Nothing could be farther from, say, the subtleties of Avedon than the work of Ghitta Carell, Hungarian-born photographer of the celebrities of the Mussolini era. But her portraits now look as eccentric as Avedon's, and far more surreal than Cecil Beaton's Surrealist-influenced photographs from the same period. By setting his subjects—see the photographs he took of Edith Sitwell in 1927, of Cocteau in 1936—in fanciful, luxurious decors, Beaton turns them into overexplicit, unconvincing effigies. But Carell's innocent complicity with the wish of her Italian generals and aristocrats and actors to appear static, poised, glamorous exposes a hard, accurate truth about them. The photographer’s reverence has made them interesting; time has made them harmless, all too human.

 

Some photographers set up as scientists, others as moralists. The scientists make an inventory of the world; the moralists concentrate on hard cases. An example of photography-as-science is the project August Sander began in 1911: a photographic catalogue of the German people. In contrast to George Grosz's drawings, which summed up the spirit and variety of social types in Weimar Germany through caricature, Sander’s “archetype pictures” (as he called them) imply a pseudo-scientific neutrality similar to that claimed by the covertly partisan typological sciences that sprang up in the nineteenth century like phrenology, criminology, psychiatry, and eugenics. It was not so much that Sander chose individuals for their representative character as that he assumed, correctly, that the camera cannot help but reveal faces as social masks. Each person photographed was a sign of a certain trade, class, or profession. All his subjects are representative, equally representative, of a given social reality—their own.
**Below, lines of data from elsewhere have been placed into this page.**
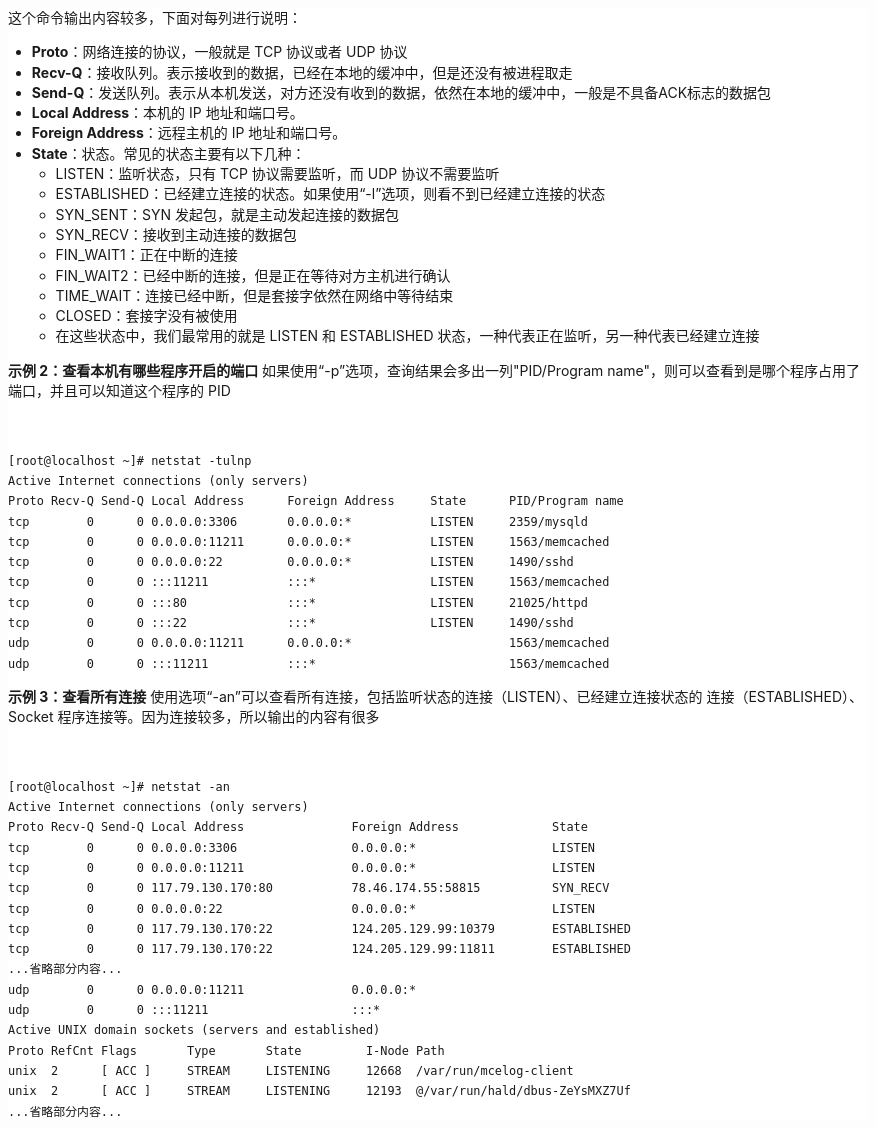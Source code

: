 这个命令输出内容较多，下面对每列进行说明：

* **Proto**：网络连接的协议，一般就是 TCP 协议或者 UDP 协议
* **Recv-Q**：接收队列。表示接收到的数据，已经在本地的缓冲中，但是还没有被进程取走
* **Send-Q**：发送队列。表示从本机发送，对方还没有收到的数据，依然在本地的缓冲中，一般是不具备ACK标志的数据包
* **Local Address**：本机的 IP 地址和端口号。
* **Foreign Address**：远程主机的 IP 地址和端口号。
* **State**：状态。常见的状态主要有以下几种：
  * LISTEN：监听状态，只有 TCP 协议需要监听，而 UDP 协议不需要监听
  * ESTABLISHED：已经建立连接的状态。如果使用“-l”选项，则看不到已经建立连接的状态
  * SYN_SENT：SYN 发起包，就是主动发起连接的数据包
  * SYN_RECV：接收到主动连接的数据包
  * FIN_WAIT1：正在中断的连接
  * FIN_WAIT2：已经中断的连接，但是正在等待对方主机进行确认
  * TIME_WAIT：连接已经中断，但是套接字依然在网络中等待结束
  * CLOSED：套接字没有被使用
  * 在这些状态中，我们最常用的就是 LISTEN 和 ESTABLISHED 状态，一种代表正在监听，另一种代表已经建立连接

**示例 2：查看本机有哪些程序开启的端口**
如果使用“-p”选项，查询结果会多出一列"PID/Program name"，则可以查看到是哪个程序占用了端口，并且可以知道这个程序的 PID

​                        

```
[root@localhost ~]# netstat -tulnp
Active Internet connections (only servers)
Proto Recv-Q Send-Q Local Address      Foreign Address     State      PID/Program name       
tcp        0      0 0.0.0.0:3306       0.0.0.0:*           LISTEN     2359/mysqld
tcp        0      0 0.0.0.0:11211      0.0.0.0:*           LISTEN     1563/memcached
tcp        0      0 0.0.0.0:22         0.0.0.0:*           LISTEN     1490/sshd
tcp        0      0 :::11211           :::*                LISTEN     1563/memcached
tcp        0      0 :::80              :::*                LISTEN     21025/httpd
tcp        0      0 :::22              :::*                LISTEN     1490/sshd
udp        0      0 0.0.0.0:11211      0.0.0.0:*                      1563/memcached
udp        0      0 :::11211           :::*                           1563/memcached
```

**示例 3：查看所有连接**
使用选项“-an”可以查看所有连接，包括监听状态的连接（LISTEN）、已经建立连接状态的
连接（ESTABLISHED）、Socket 程序连接等。因为连接较多，所以输出的内容有很多

​                        

```
[root@localhost ~]# netstat -an
Active Internet connections (only servers)
Proto Recv-Q Send-Q Local Address               Foreign Address             State            
tcp        0      0 0.0.0.0:3306                0.0.0.0:*                   LISTEN
tcp        0      0 0.0.0.0:11211               0.0.0.0:*                   LISTEN
tcp        0      0 117.79.130.170:80           78.46.174.55:58815          SYN_RECV
tcp        0      0 0.0.0.0:22                  0.0.0.0:*                   LISTEN
tcp        0      0 117.79.130.170:22           124.205.129.99:10379        ESTABLISHED
tcp        0      0 117.79.130.170:22           124.205.129.99:11811        ESTABLISHED
...省略部分内容...
udp        0      0 0.0.0.0:11211               0.0.0.0:* 
udp        0      0 :::11211                    :::* 
Active UNIX domain sockets (servers and established)
Proto RefCnt Flags       Type       State         I-Node Path
unix  2      [ ACC ]     STREAM     LISTENING     12668  /var/run/mcelog-client
unix  2      [ ACC ]     STREAM     LISTENING     12193  @/var/run/hald/dbus-ZeYsMXZ7Uf
...省略部分内容...
```
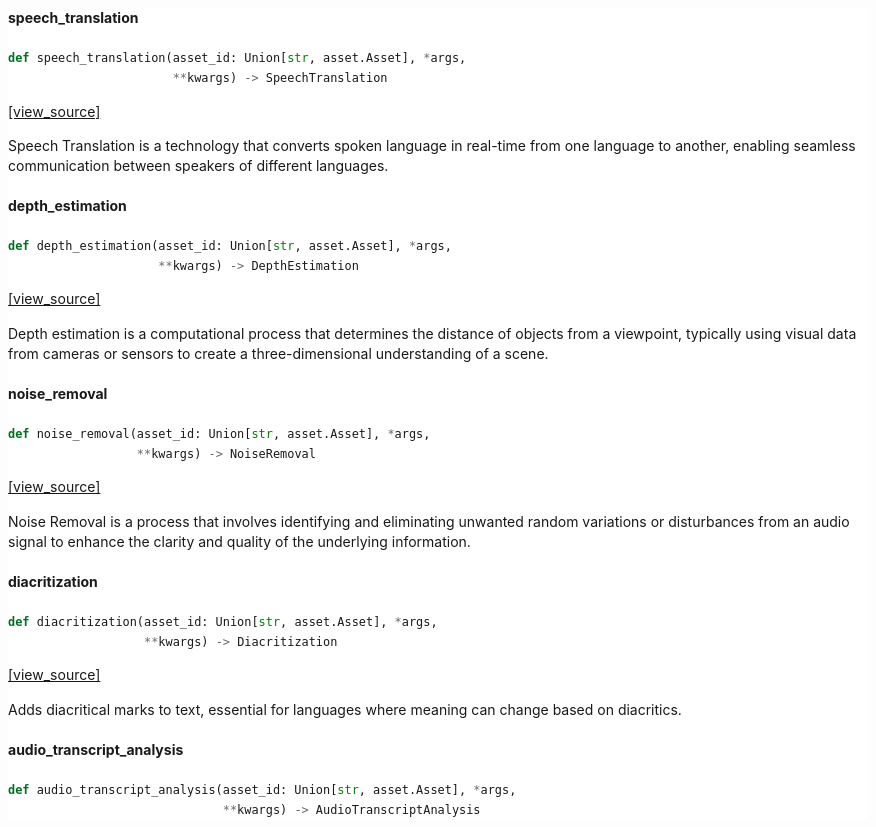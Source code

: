 #### speech\_translation

```python
def speech_translation(asset_id: Union[str, asset.Asset], *args,
                       **kwargs) -> SpeechTranslation
```

[[view_source]](https://github.com/aixplain/aiXplain/blob/main/aixplain/modules/pipeline/pipeline.py#L3901)

Speech Translation is a technology that converts spoken language in real-time
from one language to another, enabling seamless communication between speakers
of different languages.

#### depth\_estimation

```python
def depth_estimation(asset_id: Union[str, asset.Asset], *args,
                     **kwargs) -> DepthEstimation
```

[[view_source]](https://github.com/aixplain/aiXplain/blob/main/aixplain/modules/pipeline/pipeline.py#L3909)

Depth estimation is a computational process that determines the distance of
objects from a viewpoint, typically using visual data from cameras or sensors
to create a three-dimensional understanding of a scene.

#### noise\_removal

```python
def noise_removal(asset_id: Union[str, asset.Asset], *args,
                  **kwargs) -> NoiseRemoval
```

[[view_source]](https://github.com/aixplain/aiXplain/blob/main/aixplain/modules/pipeline/pipeline.py#L3917)

Noise Removal is a process that involves identifying and eliminating unwanted
random variations or disturbances from an audio signal to enhance the clarity
and quality of the underlying information.

#### diacritization

```python
def diacritization(asset_id: Union[str, asset.Asset], *args,
                   **kwargs) -> Diacritization
```

[[view_source]](https://github.com/aixplain/aiXplain/blob/main/aixplain/modules/pipeline/pipeline.py#L3925)

Adds diacritical marks to text, essential for languages where meaning can
change based on diacritics.

#### audio\_transcript\_analysis

```python
def audio_transcript_analysis(asset_id: Union[str, asset.Asset], *args,
                              **kwargs) -> AudioTranscriptAnalysis
```
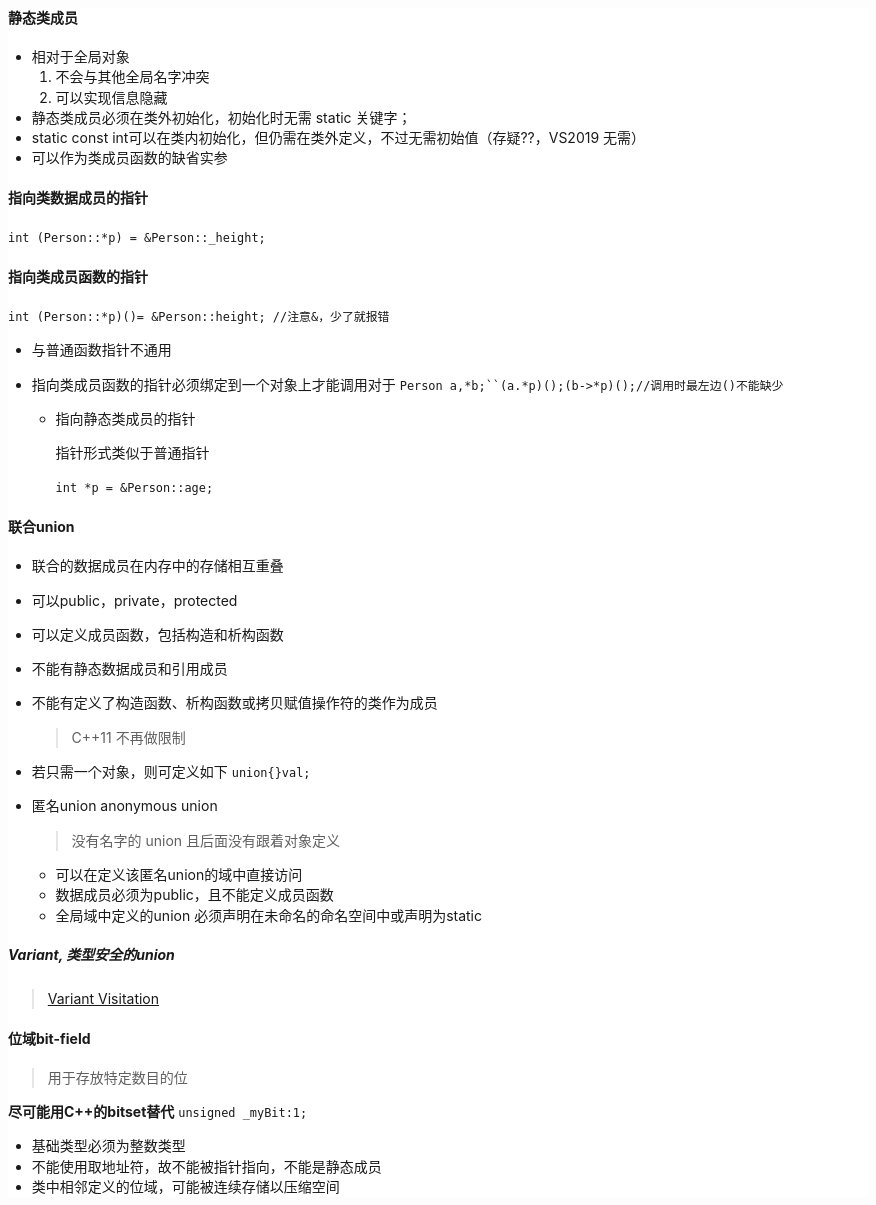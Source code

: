 #### 静态类成员

- 相对于全局对象
  1. 不会与其他全局名字冲突
  2. 可以实现信息隐藏  
- 静态类成员必须在类外初始化，初始化时无需 static 关键字；
- static const int可以在类内初始化，但仍需在类外定义，不过无需初始值（存疑??，VS2019 无需）
- 可以作为类成员函数的缺省实参

#### 指向类数据成员的指针

`int (Person::*p) = &Person::_height;`

#### 指向类成员函数的指针

`int (Person::*p)()= &Person::height; //注意&，少了就报错`

- 与普通函数指针不通用
- 指向类成员函数的指针必须绑定到一个对象上才能调用对于 `Person a,*b;``(a.*p)();(b->*p)();//调用时最左边()不能缺少`

  - 指向静态类成员的指针

    指针形式类似于普通指针

    `int *p = &Person::age;`

#### 联合union

- 联合的数据成员在内存中的存储相互重叠
- 可以public，private，protected
- 可以定义成员函数，包括构造和析构函数
- 不能有静态数据成员和引用成员
- 不能有定义了构造函数、析构函数或拷贝赋值操作符的类作为成员

  > C++11 不再做限制
  >
- 若只需一个对象，则可定义如下 `union{}val;`
- 匿名union anonymous union

  > 没有名字的 union 且后面没有跟着对象定义
  >

  - 可以在定义该匿名union的域中直接访问
  - 数据成员必须为public，且不能定义成员函数
  - 全局域中定义的union 必须声明在未命名的命名空间中或声明为static

##### Variant, 类型安全的union
>
> [Variant Visitation](<https://mpark.github.io/programming/2015/07/07/variant-visitation/>)
>
#### 位域bit-field

> 用于存放特定数目的位

**尽可能用C++的bitset替代** `unsigned _myBit:1;`

- 基础类型必须为整数类型
- 不能使用取地址符，故不能被指针指向，不能是静态成员
- 类中相邻定义的位域，可能被连续存储以压缩空间
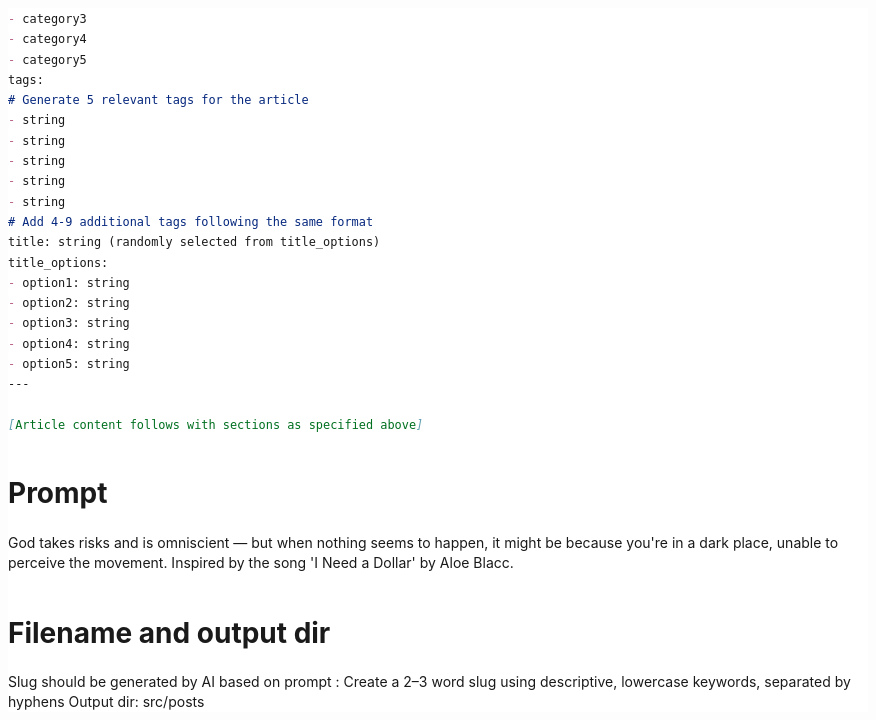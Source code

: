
 ```markdown
- category3
- category4
- category5
tags:
# Generate 5 relevant tags for the article
- string
- string
- string
- string
- string
# Add 4-9 additional tags following the same format
title: string (randomly selected from title_options)
title_options:
- option1: string
- option2: string
- option3: string
- option4: string
- option5: string
---

[Article content follows with sections as specified above]
```

# Prompt

God takes risks and is omniscient — but when nothing seems to happen, it might be because you're in a dark place, unable to perceive the movement. Inspired by the song 'I Need a Dollar' by Aloe Blacc.


# Filename and output dir
Slug should be generated by AI based on prompt : Create a 2–3 word slug using descriptive, lowercase keywords, separated by hyphens
Output dir: src/posts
Sander’s look is not unkind; it is permissive, unjudging. Compare his 1930 photograph “Circus People” with Diane Arbus’s studies of circus people or with the portraits of demimonde characters by Lisette Model. People face Sander’s camera, as they do in Model’s and Arbus’s photographs, but their gaze is not intimate, revealing. Sander was not looking for secrets; he was observing the typical. Society contains no mystery. Like Eadweard Muybridge, whose photographic studies in the 1880s managed to dispel misconceptions about what everybody had always seen (how horses gallop, how people move) because he had subdivided the subject’s movements into a precise and lengthy enough sequence of shots, Sander aimed to shed light on the social order by atomizing it, into an indefinite number of social types. It doesn’t seem surprising that in 1934, five years after its publication, the Nazis impounded the unsold copies of Sander’s book
Antlitz der Zeit (The Face of Our Time)
and destroyed the printing blocks, thus bringing his national-portrait project to an abrupt end. (Sander, who stayed in Germany throughout the Nazi period, switched to landscape photography.) The charge was that Sander’s project was anti-social. What might well have seemed anti-social to Nazis was his idea of the photographer as an impassive census-taker, the completeness of whose record would render all commentary, or even judgment, superfluous.

Unlike most photography with a documentary intention, enthralled either by the poor and unfamiliar, as preeminently photographable subjects, or by celebrities, Sander’s social sample is unusually, conscientiously broad. He includes bureaucrats and peasants, servants and society ladies, factory workers and industrialists, soldiers and gypsies, actors and clerks. But such variety does not rule out class condescension. Sander’s eclectic style gives him away. Some photographs are casual, fluent, naturalistic; others are naive and awkward. The many posed photographs taken against a flat white background are a cross between superb mug shots and old-fashioned studio portraits. Unselfconsciously, Sander adjusted his style to the social rank of the person he was photographing. Professionals and the rich tend to be photographed indoors, without props. They speak for themselves. Laborers and derelicts are usually photographed in a setting (often outdoors) which locates them, which speaks for them—as if they could not be assumed to have the kinds of separate identities normally achieved in the middle and upper classes.